===== DATA EXCERPTS

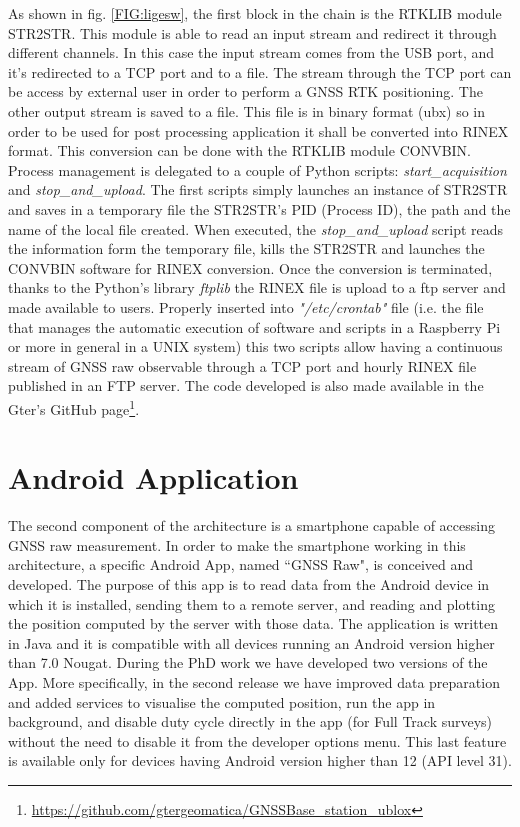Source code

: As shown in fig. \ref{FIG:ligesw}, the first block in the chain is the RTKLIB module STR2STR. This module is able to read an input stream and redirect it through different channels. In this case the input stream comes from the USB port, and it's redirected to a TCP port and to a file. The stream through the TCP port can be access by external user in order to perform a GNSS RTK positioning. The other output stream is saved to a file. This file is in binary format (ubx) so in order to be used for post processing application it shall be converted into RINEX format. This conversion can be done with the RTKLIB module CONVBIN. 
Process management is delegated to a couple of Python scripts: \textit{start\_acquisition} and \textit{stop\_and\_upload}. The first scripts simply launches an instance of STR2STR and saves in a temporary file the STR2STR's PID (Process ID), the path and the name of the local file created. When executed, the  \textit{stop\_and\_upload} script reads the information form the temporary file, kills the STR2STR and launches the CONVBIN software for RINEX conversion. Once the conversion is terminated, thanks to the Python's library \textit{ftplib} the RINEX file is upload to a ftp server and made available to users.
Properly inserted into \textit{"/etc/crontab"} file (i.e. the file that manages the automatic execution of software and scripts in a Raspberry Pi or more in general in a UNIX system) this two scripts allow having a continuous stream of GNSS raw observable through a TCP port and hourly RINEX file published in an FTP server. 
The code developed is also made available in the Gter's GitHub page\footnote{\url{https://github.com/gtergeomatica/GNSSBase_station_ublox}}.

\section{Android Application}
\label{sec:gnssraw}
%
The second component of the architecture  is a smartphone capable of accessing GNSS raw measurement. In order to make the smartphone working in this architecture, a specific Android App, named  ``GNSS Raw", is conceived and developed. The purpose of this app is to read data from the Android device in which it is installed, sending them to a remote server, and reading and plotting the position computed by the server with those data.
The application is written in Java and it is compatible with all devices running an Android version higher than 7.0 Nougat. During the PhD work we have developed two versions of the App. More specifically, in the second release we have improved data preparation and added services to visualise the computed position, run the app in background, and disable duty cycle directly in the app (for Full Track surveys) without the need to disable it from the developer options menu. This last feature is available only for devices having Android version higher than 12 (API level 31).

==========

- **WHAT TO PRODUCE**
Images are to be left out when the records above are written out again exactly.

- **SOLUTION BELOW**
Source code

: As shown in fig. \ref{FIG:ligesw}, the first block in the chain is the RTKLIB module STR2STR. This module is able to read an input stream and redirect it through different channels. In this case the input stream comes from the USB port, and it's redirected to a TCP port and to a file. The stream through the TCP port can be access by external user in order to perform a GNSS RTK positioning. The other output stream is saved to a file. This file is in binary format (ubx) so in order to be used for post processing application it shall be converted into RINEX format. This conversion can be done with the RTKLIB module CONVBIN. 
Process management is delegated to a couple of Python scripts: \textit{start\_acquisition} and \textit{stop\_and\_upload}. The first scripts simply launches an instance of STR2STR and saves in a temporary file the STR2STR's PID (Process ID), the path and the name of the local file created. When executed, the  \textit{stop\_and\_upload} script reads the information form the temporary file, kills the STR2STR and launches the CONVBIN software for RINEX conversion. Once the conversion is terminated, thanks to the Python's library \textit{ftplib} the RINEX file is upload to a ftp server and made available to users.
Properly inserted into \textit{"/etc/crontab"} file (i.e. the file that manages the automatic execution of software and scripts in a Raspberry Pi or more in general in a UNIX system) this two scripts allow having a continuous stream of GNSS raw observable through a TCP port and hourly RINEX file published in an FTP server. 
The code developed is also made available in the Gter's GitHub page\footnote{\url{https://github.com/gtergeomatica/GNSSBase_station_ublox}}.

\section{Android Application}
\label{sec:gnssraw}
%
The second component of the architecture  is a smartphone capable of accessing GNSS raw measurement. In order to make the smartphone working in this architecture, a specific Android App, named  ``GNSS Raw", is conceived and developed. The purpose of this app is to read data from the Android device in which it is installed, sending them to a remote server, and reading and plotting the position computed by the server with those data.
The application is written in Java and it is compatible with all devices running an Android version higher than 7.0 Nougat. During the PhD work we have developed two versions of the App. More specifically, in the second release we have improved data preparation and added services to visualise the computed position, run the app in background, and disable duty cycle directly in the app (for Full Track surveys) without the need to disable it from the developer options menu. This last feature is available only for devices having Android version higher than 12 (API level 31).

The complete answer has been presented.